Dazwischen wurde angepriesen, was Leib und Seele zusammenhielt und das eigentliche Wesen des Festes ausmachte. Süßigkeiten vor allem; wie die sfogliatelle, ein kugel- oder muschelförmiges Gebäck aus Mehl, Zucker und Grieß, Butter und Eiern, mit ricotta – Frischkäse – und kandierten Früchten, abgeschmeckt mit Vanille und Zimt. Überhaupt waren kandierte Früchte die beliebteste aller Süßigkeiten, wie gezuckerter Ingwer, von einer Kruste aus weißen Kristallen umhüllte Pflaumen, Kirschen, Orangenspalten oder Zitronenscheiben. Doch auch dem herzhaft gesonnenen Gaumen wurde Rechnung getragen, der sich an knusprig gebackenen Brotringen, den taralli, gütlich tun konnte, deren Teig mit reichlich Schmalz und Pfeffer angerührt wurde. In Öl gebratene Sardinen mit einem Spritzer Zitrone waren dazu ein gern genossener Imbiss, ebenso Fladenbrot – wie jede Art von süß, salzig oder scharf belegtem Teig pizza genannt – , das Broccoli beherbergte, Muschelfleisch und Tintenfisch, Spargel, Artischocken, Oliven, Zwiebeln und zerlaufene Scheiben von mozzarella, die weißen oder gelblichen Kugeln aus Büffelmilchkäse.

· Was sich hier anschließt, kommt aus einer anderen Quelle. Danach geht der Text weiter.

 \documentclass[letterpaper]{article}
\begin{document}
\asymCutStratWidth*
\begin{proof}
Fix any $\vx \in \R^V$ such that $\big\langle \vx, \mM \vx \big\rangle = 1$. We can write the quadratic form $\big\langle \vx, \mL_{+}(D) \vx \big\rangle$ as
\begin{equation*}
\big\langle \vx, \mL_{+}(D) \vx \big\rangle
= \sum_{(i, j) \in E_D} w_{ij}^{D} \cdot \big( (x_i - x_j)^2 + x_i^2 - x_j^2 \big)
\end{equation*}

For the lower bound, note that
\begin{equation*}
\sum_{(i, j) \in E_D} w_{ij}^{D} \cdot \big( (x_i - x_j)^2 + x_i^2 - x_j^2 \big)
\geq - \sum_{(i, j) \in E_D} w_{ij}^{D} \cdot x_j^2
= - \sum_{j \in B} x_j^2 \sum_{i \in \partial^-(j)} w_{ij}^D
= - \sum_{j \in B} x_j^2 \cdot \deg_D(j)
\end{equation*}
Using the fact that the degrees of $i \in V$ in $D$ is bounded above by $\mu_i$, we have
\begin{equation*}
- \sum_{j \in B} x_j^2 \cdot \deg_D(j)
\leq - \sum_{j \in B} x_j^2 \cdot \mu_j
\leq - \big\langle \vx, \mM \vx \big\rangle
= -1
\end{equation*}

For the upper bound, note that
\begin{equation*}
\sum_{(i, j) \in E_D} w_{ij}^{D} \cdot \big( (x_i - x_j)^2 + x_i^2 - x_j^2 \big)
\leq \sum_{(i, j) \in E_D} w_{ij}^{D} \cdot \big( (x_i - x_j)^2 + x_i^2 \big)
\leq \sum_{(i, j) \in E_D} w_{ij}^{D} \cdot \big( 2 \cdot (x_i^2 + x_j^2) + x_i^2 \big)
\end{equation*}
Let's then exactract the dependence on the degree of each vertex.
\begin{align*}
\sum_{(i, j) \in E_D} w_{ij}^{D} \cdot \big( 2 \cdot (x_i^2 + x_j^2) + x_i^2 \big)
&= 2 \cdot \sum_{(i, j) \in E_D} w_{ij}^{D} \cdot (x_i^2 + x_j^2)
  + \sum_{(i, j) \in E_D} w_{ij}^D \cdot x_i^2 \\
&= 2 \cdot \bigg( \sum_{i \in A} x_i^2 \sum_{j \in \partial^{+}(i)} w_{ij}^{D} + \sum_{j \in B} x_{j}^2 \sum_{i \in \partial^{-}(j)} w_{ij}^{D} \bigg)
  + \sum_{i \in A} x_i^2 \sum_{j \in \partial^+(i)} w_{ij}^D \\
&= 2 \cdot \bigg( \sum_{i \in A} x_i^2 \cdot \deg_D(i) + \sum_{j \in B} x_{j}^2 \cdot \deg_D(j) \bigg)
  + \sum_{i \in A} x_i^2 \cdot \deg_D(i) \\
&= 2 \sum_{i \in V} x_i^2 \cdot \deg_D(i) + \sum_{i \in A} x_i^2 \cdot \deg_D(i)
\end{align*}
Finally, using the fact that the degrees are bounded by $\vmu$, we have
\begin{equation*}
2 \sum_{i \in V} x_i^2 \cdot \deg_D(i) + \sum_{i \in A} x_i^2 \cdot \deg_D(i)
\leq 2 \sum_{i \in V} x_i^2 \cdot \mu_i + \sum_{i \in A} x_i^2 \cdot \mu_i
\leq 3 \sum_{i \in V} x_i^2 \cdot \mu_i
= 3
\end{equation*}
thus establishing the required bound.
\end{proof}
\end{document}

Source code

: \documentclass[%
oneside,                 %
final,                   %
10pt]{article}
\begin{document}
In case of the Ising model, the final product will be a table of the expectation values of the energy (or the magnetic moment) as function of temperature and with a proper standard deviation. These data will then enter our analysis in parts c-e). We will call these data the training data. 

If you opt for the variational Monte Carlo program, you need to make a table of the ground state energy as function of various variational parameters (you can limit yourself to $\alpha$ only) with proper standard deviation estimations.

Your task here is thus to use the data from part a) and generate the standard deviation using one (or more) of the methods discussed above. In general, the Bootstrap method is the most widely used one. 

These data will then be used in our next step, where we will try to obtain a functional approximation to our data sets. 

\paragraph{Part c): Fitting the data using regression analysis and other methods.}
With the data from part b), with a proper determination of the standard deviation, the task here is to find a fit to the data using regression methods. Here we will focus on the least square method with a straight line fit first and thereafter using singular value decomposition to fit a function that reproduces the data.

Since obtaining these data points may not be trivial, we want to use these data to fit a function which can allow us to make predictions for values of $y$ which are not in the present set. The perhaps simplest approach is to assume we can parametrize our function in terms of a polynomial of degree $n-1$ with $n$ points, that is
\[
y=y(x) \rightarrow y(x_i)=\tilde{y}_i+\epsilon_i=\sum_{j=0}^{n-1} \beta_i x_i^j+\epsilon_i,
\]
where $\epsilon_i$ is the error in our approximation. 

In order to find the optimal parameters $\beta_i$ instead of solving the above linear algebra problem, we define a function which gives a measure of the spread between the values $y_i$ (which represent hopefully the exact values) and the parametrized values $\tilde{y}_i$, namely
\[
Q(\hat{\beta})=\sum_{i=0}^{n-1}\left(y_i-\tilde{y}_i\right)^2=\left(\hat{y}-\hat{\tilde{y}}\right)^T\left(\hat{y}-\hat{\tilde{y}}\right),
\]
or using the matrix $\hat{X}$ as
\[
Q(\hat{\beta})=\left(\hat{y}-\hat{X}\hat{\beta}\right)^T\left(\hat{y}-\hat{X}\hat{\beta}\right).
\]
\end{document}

Caterina war das Wasser im Mund zusammengelaufen, doch noch ehe sie sich entschieden hatte, wofür sie als Erstes ein paar ihrer Carlini ausgeben sollte, war es auch schon geschehen. Eben noch hatte sie fasziniert zugeschaut, wie Anna und Giovanni einander küssten, als eine Horde Gassenjungen johlend und lachend über das Pflaster rannte und sich schubsend und boxend eine Schneise durch das Festvolk schlug. Dicht gefolgt nicht allein von dem zornesroten Bäcker, dessen Stand sie offensichtlich geplündert hatten, sondern auch von einer Anzahl hilfsbereiter und prügelwilliger Bürger. Als Meute und Jäger zwischen Caterina und dem frisch verliebten Pärchen hindurchwalzten, erhielt Caterina einen tüchtigen Hieb gegen die Schulter, der sie taumeln machte. Und sofort schlossen Gaffer und unbeteiligte Flaneure die Lücken in der Menge, die gerade eben entstanden waren.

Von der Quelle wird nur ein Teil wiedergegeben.